Федотов жил от меня совсем рядом. Встречались мы с ним, если не ежедневно, то через день. С Шарыповым несколько реже.
Вечно нарядный, заикающийся, смешливый, он вторгался в наше жилище и с порога объявлял, что написал новые стихи о любви. «Да ты послушай!» И читал, помогая голосу движением правой руки.
После чего мы, восторженные, неизменно бродили по улицам. Он продолжал читать, его трудно остановить.
Ах, как светится снег бело-розово-сине!
Можно долго глядеть на него не дыша!
Как чиста в одеянии снежном Россия,
Как светла у России под снегом душа!
Ведь это когда-то было!
Может, более, чем своей мощью ракетной,
Чистотою своею Россия сильна.
Где ты теперь, Валя?
В ответ недоумение твоего взгляда из прошлого: «Чудишь! А разве не в вас? Ты вот помянул».
В Вологде наклёвывался семинар молодых литераторов. Федотов с Шарыповым уговорили меня послать рукопись в писательскую организацию. Я отослал. Потому что считал, вы, старшие, лучше знаете, что мне надо делать.
Вся троица ждала вызова от Александра Александровича Романова, ответственного секретаря Вологодской писательской организации.

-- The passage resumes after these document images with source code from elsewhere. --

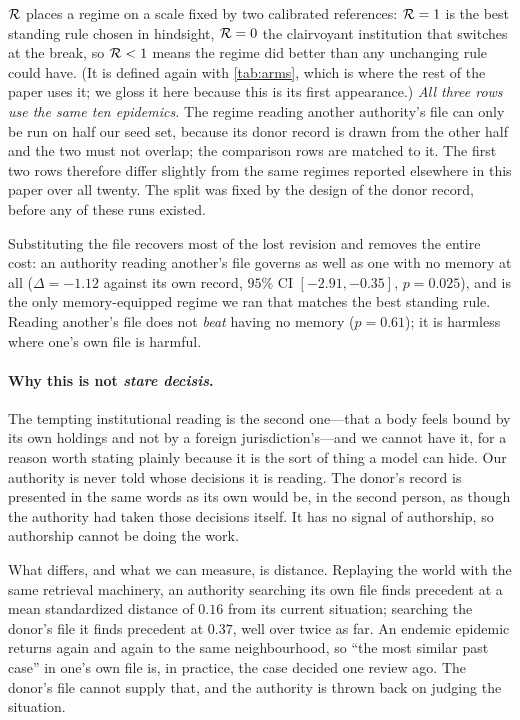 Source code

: \documentclass[11pt]{article}
\begin{document}
\noindent\footnotesize $\Rreg$ places a regime on a scale fixed by two calibrated references:
$\Rreg=1$ is the best standing rule chosen in hindsight, $\Rreg=0$ the clairvoyant institution that
switches at the break, so $\Rreg<1$ means the regime did better than any unchanging rule could have.
(It is defined again with \cref{tab:arms}, which is where the rest of the paper uses it; we gloss it
here because this is its first appearance.) \emph{All three rows use the same ten epidemics.} The regime reading another
authority's file can only be run on half our seed set, because its donor record is drawn from the
other half and the two must not overlap; the comparison rows are matched to it. The first two rows
therefore differ slightly from the same regimes reported elsewhere in this paper over all twenty.
The split was fixed by the design of the donor record, before any of these runs
existed.\normalsize

Substituting the file recovers most of the lost revision and removes the entire cost: an authority
reading another's file governs as well as one with no memory at all ($\Delta = -1.12$ against its own
record, $95\%$ CI $[-2.91, -0.35]$, $p = 0.025$), and is the only memory-equipped regime we ran that
matches the best standing rule. Reading another's file does not \emph{beat} having no memory
($p = 0.61$); it is harmless where one's own file is harmful.

\paragraph{Why this is not \emph{stare decisis}.} The tempting institutional reading is the second
one---that a body feels bound by its own holdings and not by a foreign jurisdiction's---and we cannot
have it, for a reason worth stating plainly because it is the sort of thing a model can hide. Our
authority is never told whose decisions it is reading. The donor's record is presented in the same
words as its own would be, in the second person, as though the authority had taken those decisions
itself. It has no signal of authorship, so authorship cannot be doing the work.

What differs, and what we can measure, is distance. Replaying the world with the same retrieval
machinery, an authority searching its own file finds precedent at a mean standardized distance of
$0.16$ from its current situation; searching the donor's file it finds precedent at $0.37$, well over
twice as far. An endemic epidemic returns again and again to the same neighbourhood, so ``the most
similar past case'' in one's own file is, in practice, the case decided one review ago. The donor's
file cannot supply that, and the authority is thrown back on judging the situation.
\end{document}
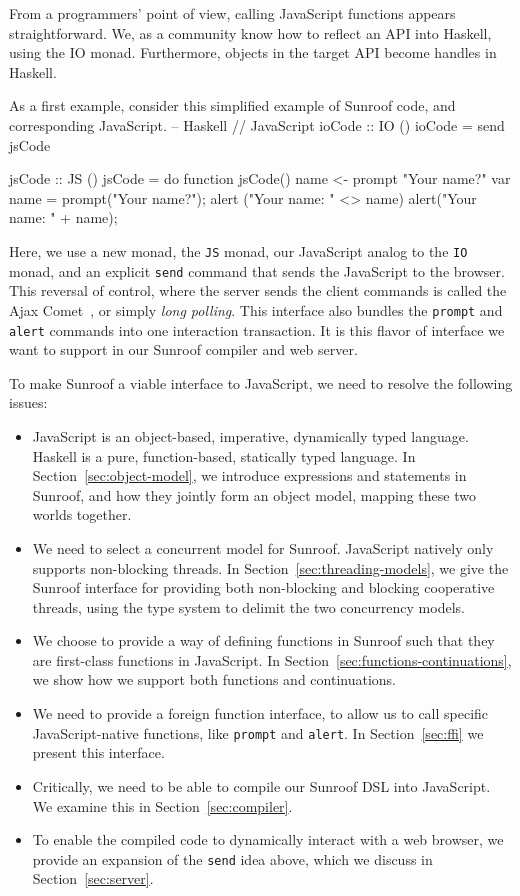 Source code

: \documentclass{llncs}
\newcommand{\Src}[1]{{\tt{#1}}}
\newenvironment{Code}{\verbatim}{\endverbatim}
\begin{document}
From a programmers' point of view, calling JavaScript functions
appears straightforward. We, as a community know how to reflect an
API into Haskell, using the IO monad. Furthermore, objects in
the target API become handles in Haskell. 

As a first example, consider this simplified example of Sunroof code, and corresponding JavaScript.
\noindent
\begin{Code}
-- Haskell                          // JavaScript
ioCode :: IO ()
ioCode = send jsCode

jsCode :: JS ()
jsCode = do                        function jsCode() {
   name <- prompt "Your name?"       var name = prompt("Your name?"); 
   alert ("Your name: " <> name)     alert("Your name: " + name); 
                                   }
\end{Code}%

Here, we use a new monad, the \Src{JS} monad, our JavaScript
analog to the \Src{IO} monad,
and an explicit \Src{send} command that sends the JavaScript to the browser.
This reversal of control, where the
server sends the client commands is called the Ajax Comet~\cite{..},
or simply {\em long polling\/}.
This interface also bundles the \Src{prompt} and \Src{alert} commands
into one interaction transaction.
It is this flavor of interface we want to support in our Sunroof compiler
and web server.  

To make Sunroof a viable interface to JavaScript, we need to
resolve the following issues:
\begin{itemize}
\item JavaScript is an object-based, imperative, dynamically typed language.
Haskell is a pure, function-based, statically typed language.
In Section~\ref{sec:object-model}, we introduce expressions and statements
in Sunroof, and how they jointly form an object model,
mapping these two worlds together.
%
\item We need to select a concurrent model for Sunroof.
JavaScript natively only supports non-blocking threads.
In Section~\ref{sec:threading-models}, we give the
Sunroof interface for providing both non-blocking and blocking cooperative threads,
using the type system to delimit the two concurrency models.
%
\item We choose to provide a way of defining functions
in Sunroof such that they are first-class functions
in JavaScript. In Section~\ref{sec:functions-continuations},
we show how we support both functions and continuations.
%
\item We need to provide a foreign function interface,
to allow us to call specific JavaScript-native functions,
like \Src{prompt} and \Src{alert}.
In Section~\ref{sec:ffi} we present this interface.
%
\item Critically, we need to be able to compile our Sunroof DSL
into JavaScript. We examine this in Section~\ref{sec:compiler}.
\item To enable the compiled code to dynamically interact with
a web browser, we provide an expansion of the \Src{send} idea above,
which we discuss in Section~\ref{sec:server}.
\end{itemize}
\end{document}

Пришёл Валя: «Меня вызывают».
Примчался из Заречья Веня: «Вызывают. А тебя?»
Меня не вызывали.
Я как-то успел позабыть о своем хвосте. Конечно, мой толстый конверт пылился в Комитете. Он так и не ушёл в Вологду.
Шарыпов замучил вопросами: «Адрес указал правильно? Марок не пожалел? Отправил заказным?»
Шарыпов негодовал на почту. И был настроен решительно. Я присадил его на грешную землю.
Шарыпов нашёл решение. Он позвонил Александру Александровичу. Романов дал добро на мой приезд.
Веня ещё не знал, что определяет мою судьбу.
Не припомню, на чьей машинке мы вновь перепечатали мои вирши. Машинка была и у Вени, и у Вали.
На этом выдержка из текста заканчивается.